TinyPointNeXt: Lightweight Architecture for Real-Time Human Detection in 3D Point Clouds
Abstract
Point cloud processing has emerged as a critical capability for autonomous systems, robotics, and augmented reality applications. However, state-of-the-art architectures often prioritize accuracy over computational efficiency, limiting deployment on resource-constrained platforms. This paper presents TinyPointNeXt, a lightweight neural network architecture optimized for human detection in dynamic 3D point cloud environments. Through systematic architectural modifications and comprehensive training optimization, we demonstrate that an 81% reduction in model parameters (from 1.36M to 0.26M) can be achieved while simultaneously improving classification accuracy by 1.31%. Our experiments on custom-collected datasets from real-world environments validate the effectiveness of our approach, achieving 93.98% overall accuracy with inference times of 2.47ms per sample.
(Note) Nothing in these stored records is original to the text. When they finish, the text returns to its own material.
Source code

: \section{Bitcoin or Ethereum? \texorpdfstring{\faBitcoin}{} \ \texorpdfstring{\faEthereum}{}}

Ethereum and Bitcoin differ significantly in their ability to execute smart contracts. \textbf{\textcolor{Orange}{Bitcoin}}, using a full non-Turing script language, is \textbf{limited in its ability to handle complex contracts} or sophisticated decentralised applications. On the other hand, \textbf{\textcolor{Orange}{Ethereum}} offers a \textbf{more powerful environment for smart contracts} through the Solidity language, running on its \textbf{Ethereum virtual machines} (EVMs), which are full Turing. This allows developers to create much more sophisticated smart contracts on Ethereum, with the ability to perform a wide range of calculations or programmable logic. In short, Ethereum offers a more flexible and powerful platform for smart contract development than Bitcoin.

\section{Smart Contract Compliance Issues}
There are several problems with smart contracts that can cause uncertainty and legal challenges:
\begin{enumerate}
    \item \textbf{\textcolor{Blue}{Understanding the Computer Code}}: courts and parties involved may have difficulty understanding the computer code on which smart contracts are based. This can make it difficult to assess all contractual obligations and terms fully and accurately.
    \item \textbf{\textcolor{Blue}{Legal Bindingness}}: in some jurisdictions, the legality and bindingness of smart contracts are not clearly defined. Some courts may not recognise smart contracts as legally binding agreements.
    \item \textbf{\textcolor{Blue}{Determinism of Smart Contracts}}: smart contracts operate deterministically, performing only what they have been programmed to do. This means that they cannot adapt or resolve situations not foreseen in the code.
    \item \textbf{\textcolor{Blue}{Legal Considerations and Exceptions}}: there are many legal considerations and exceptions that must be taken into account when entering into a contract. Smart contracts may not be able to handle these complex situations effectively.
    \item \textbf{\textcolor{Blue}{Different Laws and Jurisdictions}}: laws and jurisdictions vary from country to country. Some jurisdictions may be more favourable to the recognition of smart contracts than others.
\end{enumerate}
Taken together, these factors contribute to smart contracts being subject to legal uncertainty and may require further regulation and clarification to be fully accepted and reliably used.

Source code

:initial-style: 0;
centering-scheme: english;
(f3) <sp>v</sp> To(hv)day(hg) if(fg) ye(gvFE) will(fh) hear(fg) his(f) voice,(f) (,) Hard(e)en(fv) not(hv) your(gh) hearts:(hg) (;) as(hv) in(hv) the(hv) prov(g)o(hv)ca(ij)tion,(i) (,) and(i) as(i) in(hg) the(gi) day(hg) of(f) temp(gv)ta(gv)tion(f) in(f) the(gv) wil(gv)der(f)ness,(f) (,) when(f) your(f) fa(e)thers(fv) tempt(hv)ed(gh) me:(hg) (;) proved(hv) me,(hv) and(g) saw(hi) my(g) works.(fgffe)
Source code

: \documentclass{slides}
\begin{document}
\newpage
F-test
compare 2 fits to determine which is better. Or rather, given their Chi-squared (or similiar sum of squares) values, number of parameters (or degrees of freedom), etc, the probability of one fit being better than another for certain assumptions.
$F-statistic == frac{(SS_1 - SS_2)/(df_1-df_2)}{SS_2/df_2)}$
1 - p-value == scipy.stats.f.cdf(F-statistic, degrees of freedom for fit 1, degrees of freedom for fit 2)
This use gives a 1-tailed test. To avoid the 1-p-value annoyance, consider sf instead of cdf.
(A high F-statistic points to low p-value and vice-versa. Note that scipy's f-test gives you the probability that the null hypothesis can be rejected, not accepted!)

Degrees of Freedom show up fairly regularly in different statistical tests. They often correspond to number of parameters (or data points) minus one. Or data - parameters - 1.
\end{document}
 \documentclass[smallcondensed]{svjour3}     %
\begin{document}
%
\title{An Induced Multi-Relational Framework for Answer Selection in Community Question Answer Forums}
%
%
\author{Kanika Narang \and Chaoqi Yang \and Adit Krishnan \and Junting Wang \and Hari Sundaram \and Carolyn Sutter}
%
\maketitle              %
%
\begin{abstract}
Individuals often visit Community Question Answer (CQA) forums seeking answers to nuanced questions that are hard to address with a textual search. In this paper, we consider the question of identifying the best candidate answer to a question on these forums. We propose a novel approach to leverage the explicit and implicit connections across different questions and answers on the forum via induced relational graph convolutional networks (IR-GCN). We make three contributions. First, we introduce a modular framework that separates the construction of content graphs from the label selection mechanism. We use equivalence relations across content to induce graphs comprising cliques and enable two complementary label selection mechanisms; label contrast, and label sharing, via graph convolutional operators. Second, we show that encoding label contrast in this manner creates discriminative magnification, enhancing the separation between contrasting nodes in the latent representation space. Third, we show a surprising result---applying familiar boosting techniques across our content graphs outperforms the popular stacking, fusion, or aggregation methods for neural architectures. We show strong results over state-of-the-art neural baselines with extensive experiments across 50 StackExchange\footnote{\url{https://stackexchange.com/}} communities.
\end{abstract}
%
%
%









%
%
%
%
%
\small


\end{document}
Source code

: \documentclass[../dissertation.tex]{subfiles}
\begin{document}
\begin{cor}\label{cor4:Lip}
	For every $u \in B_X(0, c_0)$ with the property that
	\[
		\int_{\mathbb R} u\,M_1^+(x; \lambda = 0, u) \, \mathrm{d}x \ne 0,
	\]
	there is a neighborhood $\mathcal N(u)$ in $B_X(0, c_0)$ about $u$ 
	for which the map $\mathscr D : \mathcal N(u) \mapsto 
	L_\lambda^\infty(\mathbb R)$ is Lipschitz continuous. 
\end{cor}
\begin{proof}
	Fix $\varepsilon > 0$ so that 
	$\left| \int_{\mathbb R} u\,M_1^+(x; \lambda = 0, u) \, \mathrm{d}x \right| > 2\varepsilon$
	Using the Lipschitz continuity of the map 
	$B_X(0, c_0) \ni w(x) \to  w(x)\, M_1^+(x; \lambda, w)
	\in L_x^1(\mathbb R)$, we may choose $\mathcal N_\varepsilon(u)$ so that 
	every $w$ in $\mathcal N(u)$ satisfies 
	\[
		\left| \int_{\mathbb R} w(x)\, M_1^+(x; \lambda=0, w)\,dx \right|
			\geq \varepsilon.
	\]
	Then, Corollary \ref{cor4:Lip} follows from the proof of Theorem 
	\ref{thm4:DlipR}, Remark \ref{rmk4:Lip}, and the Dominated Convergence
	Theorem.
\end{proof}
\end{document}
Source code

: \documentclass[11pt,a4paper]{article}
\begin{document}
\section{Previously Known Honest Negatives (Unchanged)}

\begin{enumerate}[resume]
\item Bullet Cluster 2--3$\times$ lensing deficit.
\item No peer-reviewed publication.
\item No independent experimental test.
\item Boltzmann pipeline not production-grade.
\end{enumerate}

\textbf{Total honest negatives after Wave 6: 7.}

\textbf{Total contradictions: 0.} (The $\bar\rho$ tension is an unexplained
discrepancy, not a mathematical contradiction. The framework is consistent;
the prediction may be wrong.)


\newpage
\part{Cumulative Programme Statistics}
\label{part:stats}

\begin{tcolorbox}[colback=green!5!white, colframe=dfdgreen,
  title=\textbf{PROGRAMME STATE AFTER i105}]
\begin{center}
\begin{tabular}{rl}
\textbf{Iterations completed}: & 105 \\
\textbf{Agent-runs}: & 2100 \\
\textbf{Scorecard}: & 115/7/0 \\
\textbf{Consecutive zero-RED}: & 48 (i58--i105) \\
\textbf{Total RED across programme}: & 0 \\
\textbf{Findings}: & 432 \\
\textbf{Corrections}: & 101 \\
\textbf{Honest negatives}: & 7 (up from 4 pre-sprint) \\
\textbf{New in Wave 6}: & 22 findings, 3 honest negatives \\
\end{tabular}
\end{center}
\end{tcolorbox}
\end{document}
These results challenge the prevailing assumption that model complexity correlates directly with performance, suggesting that task-specific architectural optimization yields superior efficiency-accuracy trade-offs for specialized applications.

I. Introduction
The proliferation of LiDAR sensors in autonomous vehicles, mobile robots, and surveillance systems has created an urgent demand for efficient 3D point cloud processing algorithms. Unlike structured image data, point clouds present unique computational challenges: they are unordered, sparse, and exhibit significant variation in point density across spatial regions. These characteristics necessitate specialized neural network architectures capable of extracting meaningful features from irregular geometric data.
Human detection in dynamic environments represents a particularly critical application domain. Autonomous vehicles must reliably identify pedestrians to ensure safety; service robots require accurate human localization for effective interaction; and industrial automation systems depend on human detection for collaborative workspace management. The latency requirements for these applications are stringent—detection delays measured in milliseconds can have significant safety implications.
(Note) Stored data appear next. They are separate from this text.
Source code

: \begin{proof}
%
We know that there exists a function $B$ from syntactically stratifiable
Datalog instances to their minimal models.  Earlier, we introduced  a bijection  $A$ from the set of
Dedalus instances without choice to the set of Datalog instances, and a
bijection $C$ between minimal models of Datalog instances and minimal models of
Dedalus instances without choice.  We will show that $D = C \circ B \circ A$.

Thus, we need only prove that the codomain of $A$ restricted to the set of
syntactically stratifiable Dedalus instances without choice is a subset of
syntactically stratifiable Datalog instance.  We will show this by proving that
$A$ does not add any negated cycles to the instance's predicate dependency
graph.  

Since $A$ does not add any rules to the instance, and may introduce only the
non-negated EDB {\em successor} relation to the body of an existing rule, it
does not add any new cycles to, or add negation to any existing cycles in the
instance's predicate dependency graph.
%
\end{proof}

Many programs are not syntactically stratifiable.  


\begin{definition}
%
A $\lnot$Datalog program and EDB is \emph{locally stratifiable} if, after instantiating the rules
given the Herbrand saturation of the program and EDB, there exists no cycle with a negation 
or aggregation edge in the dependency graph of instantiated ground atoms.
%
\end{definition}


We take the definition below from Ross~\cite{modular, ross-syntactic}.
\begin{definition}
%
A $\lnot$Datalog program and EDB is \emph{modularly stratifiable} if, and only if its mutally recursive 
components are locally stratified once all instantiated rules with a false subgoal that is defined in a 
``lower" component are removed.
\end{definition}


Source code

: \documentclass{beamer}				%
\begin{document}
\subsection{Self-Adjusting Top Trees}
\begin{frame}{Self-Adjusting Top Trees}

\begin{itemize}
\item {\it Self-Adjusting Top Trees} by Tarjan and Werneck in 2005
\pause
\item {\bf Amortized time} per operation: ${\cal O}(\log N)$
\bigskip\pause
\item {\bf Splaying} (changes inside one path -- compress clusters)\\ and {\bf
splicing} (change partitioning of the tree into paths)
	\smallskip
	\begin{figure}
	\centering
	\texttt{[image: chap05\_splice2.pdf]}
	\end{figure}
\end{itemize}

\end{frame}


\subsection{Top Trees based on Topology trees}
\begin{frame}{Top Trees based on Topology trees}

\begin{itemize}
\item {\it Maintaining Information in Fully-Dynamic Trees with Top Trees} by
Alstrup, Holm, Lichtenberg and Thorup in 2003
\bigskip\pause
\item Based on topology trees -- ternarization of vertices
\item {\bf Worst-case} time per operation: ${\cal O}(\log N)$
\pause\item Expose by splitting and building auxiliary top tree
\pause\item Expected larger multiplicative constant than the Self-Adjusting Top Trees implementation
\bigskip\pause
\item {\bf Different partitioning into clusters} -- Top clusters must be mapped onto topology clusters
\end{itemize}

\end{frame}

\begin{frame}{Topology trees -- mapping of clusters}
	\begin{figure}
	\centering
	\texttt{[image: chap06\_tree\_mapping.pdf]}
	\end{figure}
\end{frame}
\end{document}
Current state-of-the-art point cloud processing networks, while achieving impressive accuracy benchmarks, often exhibit computational demands incompatible with real-time deployment on embedded platforms. The PointNeXt architecture (Qian et al., 2022), for instance, demonstrates excellent performance on standard benchmarks but requires substantial computational resources that may exceed the capabilities of mobile robotic platforms.
This research addresses a fundamental question: Can we design point cloud processing architectures that achieve real-time performance on resource-constrained platforms without sacrificing detection accuracy?
Our contributions are threefold:
-
Architectural Analysis: We present a systematic study of PointNeXt architectural components, identifying which elements contribute most significantly to computational overhead versus classification performance.
-
TinyPointNeXt Architecture: We introduce a family of lightweight model variants that achieve substantial parameter reductions through strategic modifications to MLP width, encoder depth, and set abstraction configurations.
-
Training Optimization Framework: We develop a comprehensive training methodology incorporating optimized data augmentation, label smoothing, and learning rate scheduling that enables smaller models to match or exceed the performance of larger baselines.

II. Related Work
A. Point Cloud Processing Architectures
The seminal PointNet architecture (Qi et al., 2017a) established the foundation for deep learning on point clouds by demonstrating that permutation-invariant networks could effectively process unordered point sets. PointNet++ (Qi et al., 2017b) extended this work by introducing hierarchical feature learning through set abstraction layers, enabling the network to capture local geometric structures at multiple scales.
Subsequent research has explored various architectural innovations. PointConv (Wu et al., 2019) introduced continuous convolution operations for point clouds, while DGCNN (Wang et al., 2019) proposed dynamic graph convolution to capture local geometric relationships. More recently, transformer-based approaches such as Point Transformer (Zhao et al., 2021) have demonstrated state-of-the-art performance by leveraging self-attention mechanisms for point cloud understanding.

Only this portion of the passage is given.